In the traditional sense, Twitter is not HIPAA compliant. Why? Twitter does not sign business associate agreements (BAAs) with users.
Twitter’s Terms of Service state: “You are responsible for your use of the Services and for any Content you provide, including compliance with applicable laws, rules, and regulations. You should only provide Content that you are comfortable sharing with others.”
Signed BAAs are a crucial part of HIPAA as they ensure that the business associate (in this case, Twitter) protects the privacy and security of patient information following HIPAA standards.
That doesn’t mean you can’t use Twitter to promote your healthcare practice. It means you cannot share protected health information (PHI) or upload patient lists on Twitter.
Twitter for Healthcare Professionals
HIPAA and Twitter don’t mix. So, how can you use Twitter to promote your practice without violating HIPAA? Use Twitter to build awareness and your brand.

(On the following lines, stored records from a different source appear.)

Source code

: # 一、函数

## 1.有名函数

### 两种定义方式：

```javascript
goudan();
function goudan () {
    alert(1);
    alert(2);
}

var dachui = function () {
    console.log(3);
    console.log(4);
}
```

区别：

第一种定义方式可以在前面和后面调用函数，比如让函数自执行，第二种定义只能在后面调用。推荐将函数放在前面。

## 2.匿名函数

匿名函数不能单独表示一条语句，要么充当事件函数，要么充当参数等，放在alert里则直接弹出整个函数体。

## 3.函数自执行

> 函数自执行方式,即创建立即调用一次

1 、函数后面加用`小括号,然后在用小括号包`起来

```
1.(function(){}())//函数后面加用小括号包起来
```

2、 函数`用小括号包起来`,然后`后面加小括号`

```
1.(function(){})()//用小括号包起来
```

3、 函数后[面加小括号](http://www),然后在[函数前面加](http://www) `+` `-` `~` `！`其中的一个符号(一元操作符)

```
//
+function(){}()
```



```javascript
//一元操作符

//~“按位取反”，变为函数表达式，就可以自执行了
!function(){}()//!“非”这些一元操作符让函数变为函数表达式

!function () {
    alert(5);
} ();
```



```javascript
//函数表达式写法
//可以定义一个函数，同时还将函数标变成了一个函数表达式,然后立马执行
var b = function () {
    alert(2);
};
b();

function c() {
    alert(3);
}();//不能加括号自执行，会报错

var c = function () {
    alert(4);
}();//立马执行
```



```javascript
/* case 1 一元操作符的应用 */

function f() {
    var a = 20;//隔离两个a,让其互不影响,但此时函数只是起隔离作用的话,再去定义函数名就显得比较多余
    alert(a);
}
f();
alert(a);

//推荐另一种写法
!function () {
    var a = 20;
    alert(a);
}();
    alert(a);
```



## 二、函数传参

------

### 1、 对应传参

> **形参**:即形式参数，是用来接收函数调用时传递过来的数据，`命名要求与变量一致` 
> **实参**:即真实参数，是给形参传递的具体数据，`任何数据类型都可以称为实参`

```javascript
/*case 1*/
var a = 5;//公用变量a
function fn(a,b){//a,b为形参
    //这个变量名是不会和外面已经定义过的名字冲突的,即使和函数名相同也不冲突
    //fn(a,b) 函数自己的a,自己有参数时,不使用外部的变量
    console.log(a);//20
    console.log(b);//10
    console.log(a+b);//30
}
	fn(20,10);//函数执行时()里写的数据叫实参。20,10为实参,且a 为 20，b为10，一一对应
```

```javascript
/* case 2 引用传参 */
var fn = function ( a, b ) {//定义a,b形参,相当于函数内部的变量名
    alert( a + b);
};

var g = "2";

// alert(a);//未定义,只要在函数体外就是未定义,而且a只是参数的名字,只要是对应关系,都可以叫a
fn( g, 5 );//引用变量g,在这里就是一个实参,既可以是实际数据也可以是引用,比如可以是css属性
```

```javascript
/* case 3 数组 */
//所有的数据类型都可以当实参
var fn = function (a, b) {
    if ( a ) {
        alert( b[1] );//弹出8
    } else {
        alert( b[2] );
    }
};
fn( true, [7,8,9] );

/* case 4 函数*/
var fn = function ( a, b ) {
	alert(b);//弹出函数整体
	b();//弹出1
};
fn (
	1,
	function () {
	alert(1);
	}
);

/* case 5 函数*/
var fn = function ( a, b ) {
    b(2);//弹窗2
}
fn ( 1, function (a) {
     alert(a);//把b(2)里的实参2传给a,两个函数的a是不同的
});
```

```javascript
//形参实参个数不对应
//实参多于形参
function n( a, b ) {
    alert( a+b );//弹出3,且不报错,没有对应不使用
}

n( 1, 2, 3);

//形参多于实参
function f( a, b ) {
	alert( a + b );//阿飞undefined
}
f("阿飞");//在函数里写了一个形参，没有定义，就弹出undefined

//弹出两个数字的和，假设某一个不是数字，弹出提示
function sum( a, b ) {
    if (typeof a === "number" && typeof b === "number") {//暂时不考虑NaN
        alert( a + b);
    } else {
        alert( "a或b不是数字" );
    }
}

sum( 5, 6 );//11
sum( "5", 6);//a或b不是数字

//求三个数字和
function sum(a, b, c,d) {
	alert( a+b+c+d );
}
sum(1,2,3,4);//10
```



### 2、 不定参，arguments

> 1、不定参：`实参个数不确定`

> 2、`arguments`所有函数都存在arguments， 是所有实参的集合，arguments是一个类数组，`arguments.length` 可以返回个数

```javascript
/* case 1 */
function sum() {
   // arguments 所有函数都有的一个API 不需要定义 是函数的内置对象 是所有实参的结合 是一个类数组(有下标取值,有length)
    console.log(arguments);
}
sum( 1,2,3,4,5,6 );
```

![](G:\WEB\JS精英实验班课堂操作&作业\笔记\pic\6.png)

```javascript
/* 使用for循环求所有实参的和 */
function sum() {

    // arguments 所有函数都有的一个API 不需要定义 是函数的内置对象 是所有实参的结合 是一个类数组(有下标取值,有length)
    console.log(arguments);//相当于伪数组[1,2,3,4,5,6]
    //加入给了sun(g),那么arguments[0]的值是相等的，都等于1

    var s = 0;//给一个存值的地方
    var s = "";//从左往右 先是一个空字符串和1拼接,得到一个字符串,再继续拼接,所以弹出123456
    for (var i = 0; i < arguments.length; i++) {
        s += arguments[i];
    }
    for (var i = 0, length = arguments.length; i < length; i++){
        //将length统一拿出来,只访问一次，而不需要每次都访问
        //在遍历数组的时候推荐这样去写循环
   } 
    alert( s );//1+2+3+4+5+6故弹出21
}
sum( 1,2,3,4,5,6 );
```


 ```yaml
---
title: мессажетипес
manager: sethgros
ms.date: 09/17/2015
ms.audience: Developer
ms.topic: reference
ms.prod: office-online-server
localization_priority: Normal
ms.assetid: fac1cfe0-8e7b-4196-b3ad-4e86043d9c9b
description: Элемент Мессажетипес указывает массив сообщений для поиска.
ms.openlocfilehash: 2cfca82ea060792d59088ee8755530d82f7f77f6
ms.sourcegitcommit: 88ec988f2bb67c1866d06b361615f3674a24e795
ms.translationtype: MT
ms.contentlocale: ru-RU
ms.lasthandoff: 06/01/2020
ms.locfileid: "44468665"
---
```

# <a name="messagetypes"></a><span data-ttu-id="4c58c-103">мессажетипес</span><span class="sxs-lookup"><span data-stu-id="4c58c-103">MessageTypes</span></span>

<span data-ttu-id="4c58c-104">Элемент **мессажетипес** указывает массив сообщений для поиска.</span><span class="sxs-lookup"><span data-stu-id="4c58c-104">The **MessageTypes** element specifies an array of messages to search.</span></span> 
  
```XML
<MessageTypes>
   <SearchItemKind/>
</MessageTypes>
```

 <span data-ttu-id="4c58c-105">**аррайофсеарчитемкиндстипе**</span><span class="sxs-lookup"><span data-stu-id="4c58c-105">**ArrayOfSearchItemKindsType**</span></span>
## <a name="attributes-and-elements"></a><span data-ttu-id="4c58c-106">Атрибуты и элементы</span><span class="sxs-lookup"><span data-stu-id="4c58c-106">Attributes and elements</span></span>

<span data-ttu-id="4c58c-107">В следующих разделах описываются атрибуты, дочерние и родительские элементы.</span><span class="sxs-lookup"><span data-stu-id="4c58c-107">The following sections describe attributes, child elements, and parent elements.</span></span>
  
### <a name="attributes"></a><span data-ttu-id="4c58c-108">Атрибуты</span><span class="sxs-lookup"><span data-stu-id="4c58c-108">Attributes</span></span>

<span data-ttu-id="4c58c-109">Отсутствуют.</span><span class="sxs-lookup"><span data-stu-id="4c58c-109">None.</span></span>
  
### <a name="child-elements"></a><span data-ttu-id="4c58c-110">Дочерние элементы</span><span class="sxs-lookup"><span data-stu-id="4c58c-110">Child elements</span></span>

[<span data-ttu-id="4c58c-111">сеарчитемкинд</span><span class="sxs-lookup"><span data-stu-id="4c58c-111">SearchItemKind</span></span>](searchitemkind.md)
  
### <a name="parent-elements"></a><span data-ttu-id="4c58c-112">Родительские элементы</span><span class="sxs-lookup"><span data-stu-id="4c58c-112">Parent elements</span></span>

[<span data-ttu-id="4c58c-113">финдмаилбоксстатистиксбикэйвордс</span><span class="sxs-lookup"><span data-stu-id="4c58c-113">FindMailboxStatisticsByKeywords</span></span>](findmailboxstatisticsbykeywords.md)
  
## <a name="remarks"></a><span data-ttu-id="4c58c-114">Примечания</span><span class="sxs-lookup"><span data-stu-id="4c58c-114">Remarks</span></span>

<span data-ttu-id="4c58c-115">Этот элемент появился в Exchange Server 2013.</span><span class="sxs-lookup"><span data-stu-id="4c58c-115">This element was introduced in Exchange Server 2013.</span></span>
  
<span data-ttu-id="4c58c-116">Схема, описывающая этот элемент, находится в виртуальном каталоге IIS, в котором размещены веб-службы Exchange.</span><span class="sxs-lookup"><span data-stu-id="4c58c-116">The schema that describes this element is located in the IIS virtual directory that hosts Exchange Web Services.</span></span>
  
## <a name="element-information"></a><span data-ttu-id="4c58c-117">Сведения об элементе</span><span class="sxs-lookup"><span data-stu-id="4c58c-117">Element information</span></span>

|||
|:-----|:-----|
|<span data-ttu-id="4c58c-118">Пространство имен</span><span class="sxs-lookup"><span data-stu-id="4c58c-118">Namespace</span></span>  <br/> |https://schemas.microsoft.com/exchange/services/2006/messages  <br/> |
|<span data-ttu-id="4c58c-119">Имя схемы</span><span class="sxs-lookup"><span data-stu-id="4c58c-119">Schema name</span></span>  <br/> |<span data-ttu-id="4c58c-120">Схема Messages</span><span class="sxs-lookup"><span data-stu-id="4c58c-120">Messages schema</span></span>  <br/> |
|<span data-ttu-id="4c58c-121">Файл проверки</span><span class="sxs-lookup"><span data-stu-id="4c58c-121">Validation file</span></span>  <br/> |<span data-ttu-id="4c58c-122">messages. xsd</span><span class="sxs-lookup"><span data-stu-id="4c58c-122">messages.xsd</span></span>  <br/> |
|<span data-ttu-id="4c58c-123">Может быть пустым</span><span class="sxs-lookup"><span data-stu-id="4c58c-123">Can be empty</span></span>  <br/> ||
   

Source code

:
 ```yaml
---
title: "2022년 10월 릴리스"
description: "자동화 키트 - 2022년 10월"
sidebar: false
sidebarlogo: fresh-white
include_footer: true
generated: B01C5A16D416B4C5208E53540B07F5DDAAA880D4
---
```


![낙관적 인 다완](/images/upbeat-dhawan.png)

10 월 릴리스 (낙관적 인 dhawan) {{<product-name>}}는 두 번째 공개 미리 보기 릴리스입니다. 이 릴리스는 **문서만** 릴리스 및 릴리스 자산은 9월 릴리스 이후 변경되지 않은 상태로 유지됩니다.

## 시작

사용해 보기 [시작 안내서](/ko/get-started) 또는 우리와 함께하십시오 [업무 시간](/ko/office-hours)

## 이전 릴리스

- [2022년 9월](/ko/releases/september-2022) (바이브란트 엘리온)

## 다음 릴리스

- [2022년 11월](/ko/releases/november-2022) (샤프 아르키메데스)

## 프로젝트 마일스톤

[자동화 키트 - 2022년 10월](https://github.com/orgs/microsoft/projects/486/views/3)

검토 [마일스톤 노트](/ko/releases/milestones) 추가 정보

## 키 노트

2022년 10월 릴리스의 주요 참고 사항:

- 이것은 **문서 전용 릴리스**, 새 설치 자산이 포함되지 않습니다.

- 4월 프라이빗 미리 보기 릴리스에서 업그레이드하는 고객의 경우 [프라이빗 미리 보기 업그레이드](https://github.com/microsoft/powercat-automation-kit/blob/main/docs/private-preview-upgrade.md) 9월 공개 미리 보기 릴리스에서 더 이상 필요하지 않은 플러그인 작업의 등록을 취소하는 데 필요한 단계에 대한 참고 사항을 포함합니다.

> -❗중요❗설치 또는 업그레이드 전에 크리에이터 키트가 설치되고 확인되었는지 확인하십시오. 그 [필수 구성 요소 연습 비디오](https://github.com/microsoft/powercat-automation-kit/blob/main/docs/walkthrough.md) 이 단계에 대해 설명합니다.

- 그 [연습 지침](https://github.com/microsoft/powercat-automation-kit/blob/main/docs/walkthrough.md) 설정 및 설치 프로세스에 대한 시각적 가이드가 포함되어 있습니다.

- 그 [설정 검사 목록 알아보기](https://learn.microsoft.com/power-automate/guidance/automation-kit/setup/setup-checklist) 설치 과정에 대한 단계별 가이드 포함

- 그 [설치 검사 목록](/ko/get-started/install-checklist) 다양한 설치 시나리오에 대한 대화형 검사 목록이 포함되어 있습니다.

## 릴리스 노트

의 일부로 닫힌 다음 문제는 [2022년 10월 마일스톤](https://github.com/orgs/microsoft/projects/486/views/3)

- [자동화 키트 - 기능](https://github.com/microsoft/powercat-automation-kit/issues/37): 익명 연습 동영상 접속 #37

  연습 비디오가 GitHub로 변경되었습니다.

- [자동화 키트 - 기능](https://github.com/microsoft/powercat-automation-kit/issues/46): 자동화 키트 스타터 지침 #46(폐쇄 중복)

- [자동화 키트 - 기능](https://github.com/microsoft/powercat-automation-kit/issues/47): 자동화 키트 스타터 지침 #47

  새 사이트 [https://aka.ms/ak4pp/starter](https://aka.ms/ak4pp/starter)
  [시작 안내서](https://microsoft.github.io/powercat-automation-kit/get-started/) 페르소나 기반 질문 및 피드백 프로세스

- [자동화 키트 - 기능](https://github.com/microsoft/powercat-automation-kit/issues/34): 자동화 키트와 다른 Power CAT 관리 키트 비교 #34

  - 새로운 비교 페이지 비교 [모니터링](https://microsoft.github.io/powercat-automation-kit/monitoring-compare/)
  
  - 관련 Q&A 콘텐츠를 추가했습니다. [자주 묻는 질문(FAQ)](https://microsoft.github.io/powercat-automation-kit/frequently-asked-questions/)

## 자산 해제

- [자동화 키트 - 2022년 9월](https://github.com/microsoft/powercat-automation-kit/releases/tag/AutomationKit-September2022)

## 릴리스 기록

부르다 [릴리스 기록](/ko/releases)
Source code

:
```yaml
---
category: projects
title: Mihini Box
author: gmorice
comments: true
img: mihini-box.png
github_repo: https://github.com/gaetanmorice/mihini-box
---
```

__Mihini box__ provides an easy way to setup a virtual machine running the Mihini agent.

You can post things such as:
- Health tips that patients might find useful
- Upcoming events patients might like to attend
- New research or findings related to your field
- Honors or awards your organization has been granted
- Profiles or bios of your staff
- Discounts or special offers on services you provide
- Advertisements of your services as long as they DO NOT contain the PHI of any of your patients (including names, photos, or any other personally identifiable information)
What shouldn’t you post on Twitter:
- Don’t create ads or posts using patient information or PHI (including names, photos, or treatment information) without obtaining explicit permission from the patients involved.
- Don’t allow staff members to take photos within the practice if there is the potential that PHI (such as documents, fax sheets, print-outs, or computer screens) will be visible.
If you are going to use Twitter to promote your practice, it is vital that staff members who manage your social accounts know how they can and cannot share information. To do so, you should create HIPAA marketing policies and procedures for social media use by employees, capturing the necessary regulatory standards, with limitations on what they can and cannot post.
Patient Testimonials and Authorization
If you’d like to share patient testimonials or success stories on Twitter, you can, but only with patient authorization. You need signed patient consent before you share any of their information on social media. The patient authorization form must explicitly state what their information will be used for. If you’d like to use their information for a different purpose, you must have them sign another authorization form that states that purpose.